We may become subject to product liability
claims, which could harm our financial condition and liquidity if we are not able to successfully defend or insure against such claims.
We may become subject to product liability claims,
even those without merit, which could harm our business prospects, operating results, and financial condition. We may face inherent risk
of exposure to claims in the event that our products do not perform as expected or malfunction. A successful product liability claim against
us could require us to pay a substantial monetary award. Moreover, a product liability claim could generate substantial negative publicity
about our quantum computers and business and inhibit or prevent commercialization of other future quantum computers, which would have
material adverse effects on our brand, business, prospects and operating results. Any insurance coverage might not be sufficient to cover
all potential product liability claims. Any lawsuit seeking significant monetary damages either in excess of our coverage, or outside
of our coverage, may have a material adverse effect on our reputation, business and financial condition. We may not be able to secure
additional product liability insurance coverage on commercially acceptable terms or at reasonable costs when needed, particularly if we
do face liability for our products and are forced to make a claim under our policy.
25
Risks Related to Intellectual Property
Any failure to obtain, maintain and protect
our intellectual property rights could impair our ability to protect and commercialize our proprietary products and technology and cause
us to lose our competitive advantage.
Our success depends, in significant part, on our
ability to obtain, maintain, enforce and defend our intellectual property rights, including patents and trade secrets. We rely upon a
combination of the intellectual property protections afforded by patent, copyright, trademark and trade secret laws in the United States
and other jurisdictions, as well as license agreements and other contractual protections, to establish, maintain and enforce rights in
our proprietary technologies. In addition, we seek to protect our intellectual property rights through nondisclosure and invention assignment
agreements with our employees and consultants and through non-disclosure agreements with business partners and other third parties.
However, we may not be able to prevent unauthorized
use of our intellectual property. Our trade secrets may also be compromised, which could cause us to lose our competitive advantage. Third
parties may attempt to copy or otherwise obtain, use or infringe our intellectual property.
Monitoring and detecting unauthorized use of our
intellectual property is difficult and costly, and the steps we have taken or take in the future to prevent infringement or misappropriation
may not be sufficient. Any enforcement efforts we undertake, including litigation, could be time-consuming and expensive and could divert
management’s attention, which could harm our business, results of operations, and financial condition. In addition, existing intellectual
property laws and contractual remedies may afford less protection than needed to safeguard our intellectual property portfolio, and third
parties may develop competitive offerings in a manner that leaves us with limited means to enforce our intellectual property rights against
them.
Patent, copyright, trademark and trade secret
laws vary significantly throughout the world. A number of foreign countries do not protect intellectual property rights to the same extent
as do the laws of the United States. Therefore, our intellectual property rights may not be as strong or as easily enforced outside of
the United States and efforts to protect against the unauthorized use of our intellectual property rights, technology and other proprietary
rights may be more expensive and difficult outside of the United States.

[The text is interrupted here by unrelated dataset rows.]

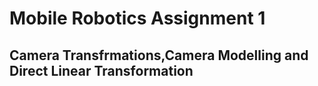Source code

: # Mobile Robotics Assignment 1
## Camera Transfrmations,Camera Modelling and Direct Linear Transformation
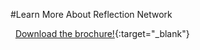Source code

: #Learn More About Reflection Network

&nbsp;
[Download the brochure!](http://api400.com){:target="_blank"}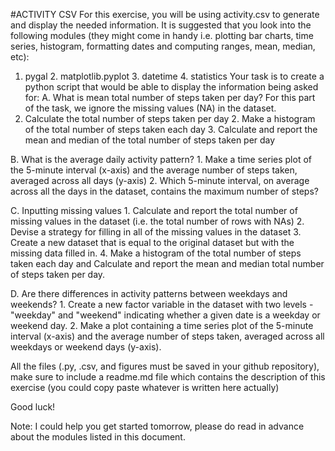 #ACTIVITY CSV 
For this exercise, you will be using activity.csv to generate and display the needed information. 
It is suggested that you look into the following modules (they might come in handy i.e. plotting bar charts, time series, histogram, formatting dates and computing ranges, mean, median, etc): 
1. pygal 2. matplotlib.pyplot 3. datetime 4. statistics 
Your task is to create a python script that would be able to display the information being asked for: 
A. What is mean total number of steps taken per day? 
For this part of the task, we ignore the missing values (NA) in the dataset. 
1. Calculate the total number of steps taken per day 2. Make a histogram of the total number of steps taken each day 3. Calculate and report the mean and median of the total number of steps taken per day 
 
B. What is the average daily activity pattern? 1. Make a time series plot of the 5-minute interval (x-axis) and the average number of steps taken, averaged across all days (y-axis) 2. Which 5-minute interval, on average across all the days in the dataset, contains the maximum number of steps? 
 
C. Inputting missing values 1. Calculate and report the total number of missing values in the dataset (i.e. the total number of rows with NAs) 2. Devise a strategy for filling in all of the missing values in the dataset 3. Create a new dataset that is equal to the original dataset but with the missing data filled in. 4. Make a histogram of the total number of steps taken each day and Calculate and report the mean and median total number of steps taken per day. 
 
D. Are there differences in activity patterns between weekdays and weekends? 1. Create a new factor variable in the dataset with two levels - "weekday" and "weekend" indicating whether a given date is a weekday or weekend day. 2. Make a plot containing a time series plot of the 5-minute interval (x-axis) and the average number of steps taken, averaged across all weekdays or weekend days (y-axis). 
 
All the files (.py, .csv,  and figures must be saved in your github repository), make sure to include a readme.md file which contains the description of this exercise (you could copy paste whatever is written here actually) 
 
Good luck! 
 
Note: I could help you get started tomorrow, please do read in advance about the modules listed in this document.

Failure to adequately protect our intellectual
property rights could result in our competitors using our intellectual property to offer products, potentially resulting in the loss of
some of our competitive advantage and a decrease in our revenue, which would adversely affect our business, financial condition and operating
results.
Our inability to secure patent protection
or enforce our patent rights could have a material adverse effect on our ability to prevent others from commercializing similar products
or technology.
The application and registration of patents involves
complex legal and factual questions. As a result, we cannot be certain that the patent applications that we file will result in patents
being issued or that our patents (including licensed patents) and any future patents that do issue will afford protection against competitors
with similar technology. Numerous patents and pending patent applications owned by others exist in the fields in which we have developed
and are developing our products and services, and this may make it difficult for us to obtain certain patent coverage on our own. Any
of our existing or pending patents may also be challenged by others on the basis that they are otherwise invalid or unenforceable. Furthermore,
patent applications filed in foreign countries are subject to laws, rules and procedures that differ from those of the United States,
and thus we cannot be certain that foreign patent applications related to issued U.S. patents will be issued.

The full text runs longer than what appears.